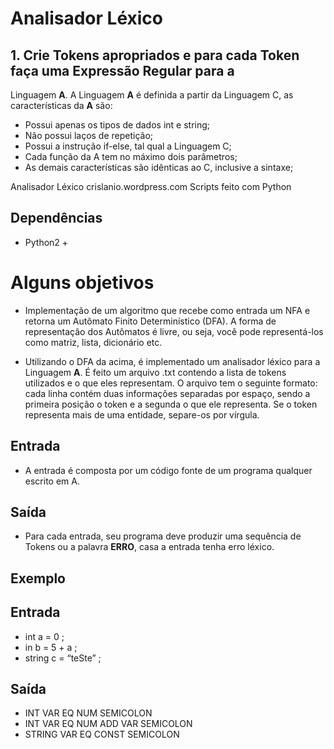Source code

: # Analisador Léxico
 ## 1. Crie Tokens apropriados e para cada Token faça uma Expressão Regular para a
  Linguagem **A**. A Linguagem **A** é definida a partir da Linguagem C, as características da **A** são: 
- Possui apenas os tipos de dados int e string;
- Não possui laços de repetição;
- Possui a instrução if-else, tal qual a Linguagem C;
- Cada função da A tem no máximo dois parâmetros;
- As demais características são idênticas ao C, inclusive a sintaxe;

Analisador Léxico  crislanio.wordpress.com
Scripts feito com Python

## Dependências
- Python2 +

# Alguns objetivos

- Implementação de um algoritmo que recebe como entrada um NFA e retorna um Autômato Finito Determinístico (DFA). A forma de representação dos Autômatos é livre, ou seja, você pode representá-los como matriz, lista, dicionário etc.

- Utilizando o DFA da acima, é implementado um analisador léxico para a Linguagem **A**. É feito um arquivo .txt contendo a lista de tokens utilizados e o que eles representam. O arquivo tem o seguinte formato: cada linha contém duas informações separadas por espaço, sendo a primeira posição o token e a segunda o que ele representa. Se o token representa mais de uma entidade, separe-os por vírgula. 


## Entrada
- A entrada é composta por um código fonte de um programa qualquer escrito em A.
## Saída
- Para cada entrada, seu programa deve produzir uma sequência de Tokens ou a palavra **ERRO**, casa a entrada tenha erro léxico.

## Exemplo
## Entrada
- int a = 0 ;
- in b = 5 + a ;
- string c = “teSte” ;
## Saída
- INT VAR EQ NUM SEMICOLON
- INT VAR EQ NUM ADD VAR SEMICOLON
- STRING VAR EQ CONST SEMICOLON

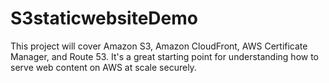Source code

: # S3staticwebsiteDemo
This project will cover Amazon S3, Amazon CloudFront, AWS Certificate Manager, and Route 53. It's a great starting point for understanding how to serve web content on AWS at scale securely.
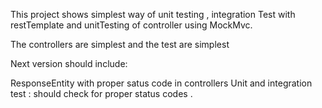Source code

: This project shows simplest way of unit testing , integration Test with restTemplate and unitTesting of controller using MockMvc. 


The controllers are simplest and the test are simplest 

Next version should include: 

ResponseEntity with proper satus code in controllers 
Unit and integration test : should check for proper status codes . 

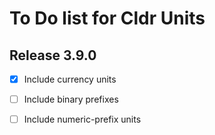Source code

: # To Do list for Cldr Units

## Release 3.9.0

* [X] Include currency units

* [ ] Include binary prefixes

* [ ] Include numeric-prefix units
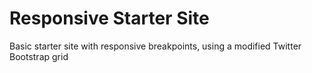 # Responsive Starter Site

Basic starter site with responsive breakpoints, using a modified Twitter Bootstrap grid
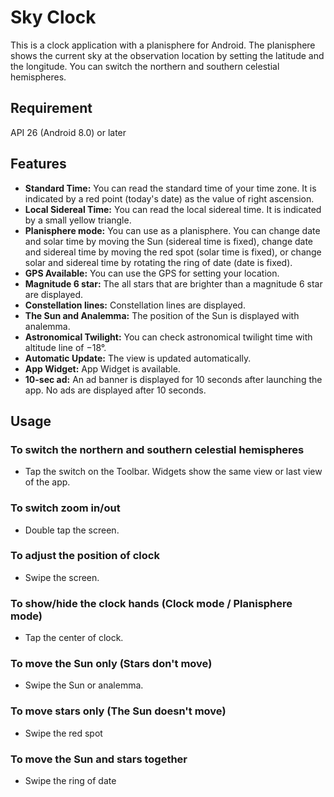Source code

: # Sky Clock
This is a clock application with a planisphere for Android. The planisphere shows the current sky at the observation location by setting the latitude and the longitude. You can switch the northern and southern celestial hemispheres.

## Requirement
API 26 (Android 8.0) or later

## Features
* **Standard Time:** You can read the standard time of your time zone. It is indicated by a red point (today's date) as the value of right ascension.
* **Local Sidereal Time:** You can read the local sidereal time. It is indicated by a small yellow triangle.
* **Planisphere mode:** You can use as a planisphere. You can change date and solar time by moving the Sun (sidereal time is fixed), change date and sidereal time by moving the red spot (solar time is fixed), or change solar and sidereal time by rotating the ring of date (date is fixed).
* **GPS Available:** You can use the GPS for setting your location.
* **Magnitude 6 star:** The all stars that are brighter than a magnitude 6 star are displayed.
* **Constellation lines:** Constellation lines are displayed.
* **The Sun and Analemma:** The position of the Sun is displayed with analemma.
* **Astronomical Twilight:** You can check astronomical twilight time with altitude line of −18°.
* **Automatic Update:** The view is updated automatically.
* **App Widget:** App Widget is available.
* **10-sec ad:** An ad banner is displayed for 10 seconds after launching the app. No ads are displayed after 10 seconds.


## Usage

### To switch the northern and southern celestial hemispheres
* Tap the switch on the Toolbar. Widgets show the same view or last view of the app.

### To switch zoom in/out
* Double tap the screen.

### To adjust the position of clock
* Swipe the screen.

### To show/hide the clock hands (Clock mode / Planisphere mode)
* Tap the center of clock.

### To move the Sun only (Stars don't move)
* Swipe the Sun or analemma.

### To move stars only (The Sun doesn't move)
* Swipe the red spot

### To move the Sun and stars together
* Swipe the ring of date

## TASK DETAILS
Word-for-word repeat, images excluded: return all the data.

## RESPONSE TO THIS EXERCISE
Source code

: # Analisador Léxico
 ## 1. Crie Tokens apropriados e para cada Token faça uma Expressão Regular para a
  Linguagem **A**. A Linguagem **A** é definida a partir da Linguagem C, as características da **A** são: 
- Possui apenas os tipos de dados int e string;
- Não possui laços de repetição;
- Possui a instrução if-else, tal qual a Linguagem C;
- Cada função da A tem no máximo dois parâmetros;
- As demais características são idênticas ao C, inclusive a sintaxe;

Analisador Léxico  crislanio.wordpress.com
Scripts feito com Python

## Dependências
- Python2 +

# Alguns objetivos

- Implementação de um algoritmo que recebe como entrada um NFA e retorna um Autômato Finito Determinístico (DFA). A forma de representação dos Autômatos é livre, ou seja, você pode representá-los como matriz, lista, dicionário etc.

- Utilizando o DFA da acima, é implementado um analisador léxico para a Linguagem **A**. É feito um arquivo .txt contendo a lista de tokens utilizados e o que eles representam. O arquivo tem o seguinte formato: cada linha contém duas informações separadas por espaço, sendo a primeira posição o token e a segunda o que ele representa. Se o token representa mais de uma entidade, separe-os por vírgula. 


## Entrada
- A entrada é composta por um código fonte de um programa qualquer escrito em A.
## Saída
- Para cada entrada, seu programa deve produzir uma sequência de Tokens ou a palavra **ERRO**, casa a entrada tenha erro léxico.

## Exemplo
## Entrada
- int a = 0 ;
- in b = 5 + a ;
- string c = “teSte” ;
## Saída
- INT VAR EQ NUM SEMICOLON
- INT VAR EQ NUM ADD VAR SEMICOLON
- STRING VAR EQ CONST SEMICOLON

Source code

: # S3staticwebsiteDemo
This project will cover Amazon S3, Amazon CloudFront, AWS Certificate Manager, and Route 53. It's a great starting point for understanding how to serve web content on AWS at scale securely.
Source code

: This project shows simplest way of unit testing , integration Test with restTemplate and unitTesting of controller using MockMvc. 


The controllers are simplest and the test are simplest 

Next version should include: 

ResponseEntity with proper satus code in controllers 
Unit and integration test : should check for proper status codes . 

Source code

: # To Do list for Cldr Units

## Release 3.9.0

* [X] Include currency units

* [ ] Include binary prefixes

* [ ] Include numeric-prefix units
 # Responsive Starter Site

Basic starter site with responsive breakpoints, using a modified Twitter Bootstrap grid
Source code

: # Sky Clock
This is a clock application with a planisphere for Android. The planisphere shows the current sky at the observation location by setting the latitude and the longitude. You can switch the northern and southern celestial hemispheres.

## Requirement
API 26 (Android 8.0) or later

## Features
* **Standard Time:** You can read the standard time of your time zone. It is indicated by a red point (today's date) as the value of right ascension.
* **Local Sidereal Time:** You can read the local sidereal time. It is indicated by a small yellow triangle.
* **Planisphere mode:** You can use as a planisphere. You can change date and solar time by moving the Sun (sidereal time is fixed), change date and sidereal time by moving the red spot (solar time is fixed), or change solar and sidereal time by rotating the ring of date (date is fixed).
* **GPS Available:** You can use the GPS for setting your location.
* **Magnitude 6 star:** The all stars that are brighter than a magnitude 6 star are displayed.
* **Constellation lines:** Constellation lines are displayed.
* **The Sun and Analemma:** The position of the Sun is displayed with analemma.
* **Astronomical Twilight:** You can check astronomical twilight time with altitude line of −18°.
* **Automatic Update:** The view is updated automatically.
* **App Widget:** App Widget is available.
* **10-sec ad:** An ad banner is displayed for 10 seconds after launching the app. No ads are displayed after 10 seconds.


## Usage

### To switch the northern and southern celestial hemispheres
* Tap the switch on the Toolbar. Widgets show the same view or last view of the app.

### To switch zoom in/out
* Double tap the screen.

### To adjust the position of clock
* Swipe the screen.

### To show/hide the clock hands (Clock mode / Planisphere mode)
* Tap the center of clock.

### To move the Sun only (Stars don't move)
* Swipe the Sun or analemma.

### To move stars only (The Sun doesn't move)
* Swipe the red spot

### To move the Sun and stars together
* Swipe the ring of date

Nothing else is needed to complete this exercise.